(Dataset entries)
((
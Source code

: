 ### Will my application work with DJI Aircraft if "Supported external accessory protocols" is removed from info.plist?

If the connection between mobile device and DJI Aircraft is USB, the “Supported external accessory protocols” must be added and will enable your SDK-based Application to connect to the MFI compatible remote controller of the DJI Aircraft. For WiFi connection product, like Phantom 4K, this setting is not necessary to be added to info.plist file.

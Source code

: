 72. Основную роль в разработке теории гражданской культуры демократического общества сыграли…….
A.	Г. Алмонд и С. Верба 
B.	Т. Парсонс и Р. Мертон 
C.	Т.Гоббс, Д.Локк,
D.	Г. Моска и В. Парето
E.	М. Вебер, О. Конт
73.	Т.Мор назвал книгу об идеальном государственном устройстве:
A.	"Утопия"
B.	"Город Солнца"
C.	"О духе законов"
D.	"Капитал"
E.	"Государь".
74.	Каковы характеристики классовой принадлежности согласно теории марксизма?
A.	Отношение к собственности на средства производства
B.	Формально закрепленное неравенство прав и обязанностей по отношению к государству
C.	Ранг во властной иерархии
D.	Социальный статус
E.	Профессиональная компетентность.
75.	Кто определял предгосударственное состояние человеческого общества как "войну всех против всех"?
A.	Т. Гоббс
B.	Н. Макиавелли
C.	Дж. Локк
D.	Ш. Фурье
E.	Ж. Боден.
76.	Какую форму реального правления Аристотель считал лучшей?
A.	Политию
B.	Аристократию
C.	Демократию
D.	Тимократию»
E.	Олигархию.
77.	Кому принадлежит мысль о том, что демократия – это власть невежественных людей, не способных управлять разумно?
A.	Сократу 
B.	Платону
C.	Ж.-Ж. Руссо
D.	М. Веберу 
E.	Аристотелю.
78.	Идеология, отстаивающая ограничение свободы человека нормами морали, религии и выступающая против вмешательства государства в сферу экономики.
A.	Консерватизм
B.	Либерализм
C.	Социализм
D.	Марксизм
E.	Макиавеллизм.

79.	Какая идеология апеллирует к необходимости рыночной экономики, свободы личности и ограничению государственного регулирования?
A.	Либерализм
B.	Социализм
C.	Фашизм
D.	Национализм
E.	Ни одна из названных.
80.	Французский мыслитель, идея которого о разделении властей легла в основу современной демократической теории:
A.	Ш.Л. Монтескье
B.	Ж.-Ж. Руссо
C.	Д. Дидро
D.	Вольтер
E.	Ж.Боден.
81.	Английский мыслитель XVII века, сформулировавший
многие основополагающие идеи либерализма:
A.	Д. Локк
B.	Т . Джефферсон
))
## What needs to be done:
All of the data above is to be given again, word for word.

## Output:
Source code

: ### Will my application work with DJI Aircraft if "Supported external accessory protocols" is removed from info.plist?

If the connection between mobile device and DJI Aircraft is USB, the “Supported external accessory protocols” must be added and will enable your SDK-based Application to connect to the MFI compatible remote controller of the DJI Aircraft. For WiFi connection product, like Phantom 4K, this setting is not necessary to be added to info.plist file.

Source code

: 72. Основную роль в разработке теории гражданской культуры демократического общества сыграли…….
A.	Г. Алмонд и С. Верба 
B.	Т. Парсонс и Р. Мертон 
C.	Т.Гоббс, Д.Локк,
D.	Г. Моска и В. Парето
E.	М. Вебер, О. Конт
73.	Т.Мор назвал книгу об идеальном государственном устройстве:
A.	"Утопия"
B.	"Город Солнца"
C.	"О духе законов"
D.	"Капитал"
E.	"Государь".
74.	Каковы характеристики классовой принадлежности согласно теории марксизма?
A.	Отношение к собственности на средства производства
B.	Формально закрепленное неравенство прав и обязанностей по отношению к государству
C.	Ранг во властной иерархии
D.	Социальный статус
E.	Профессиональная компетентность.
75.	Кто определял предгосударственное состояние человеческого общества как "войну всех против всех"?
A.	Т. Гоббс
B.	Н. Макиавелли
C.	Дж. Локк
D.	Ш. Фурье
E.	Ж. Боден.
76.	Какую форму реального правления Аристотель считал лучшей?
A.	Политию
B.	Аристократию
C.	Демократию
D.	Тимократию»
E.	Олигархию.
77.	Кому принадлежит мысль о том, что демократия – это власть невежественных людей, не способных управлять разумно?
A.	Сократу 
B.	Платону
C.	Ж.-Ж. Руссо
D.	М. Веберу 
E.	Аристотелю.
78.	Идеология, отстаивающая ограничение свободы человека нормами морали, религии и выступающая против вмешательства государства в сферу экономики.
A.	Консерватизм
B.	Либерализм
C.	Социализм
D.	Марксизм
E.	Макиавеллизм.

79.	Какая идеология апеллирует к необходимости рыночной экономики, свободы личности и ограничению государственного регулирования?
A.	Либерализм
B.	Социализм
C.	Фашизм
D.	Национализм
E.	Ни одна из названных.
80.	Французский мыслитель, идея которого о разделении властей легла в основу современной демократической теории:
A.	Ш.Л. Монтескье
B.	Ж.-Ж. Руссо
C.	Д. Дидро
D.	Вольтер
E.	Ж.Боден.
81.	Английский мыслитель XVII века, сформулировавший
многие основополагающие идеи либерализма:
A.	Д. Локк
B.	Т . Джефферсон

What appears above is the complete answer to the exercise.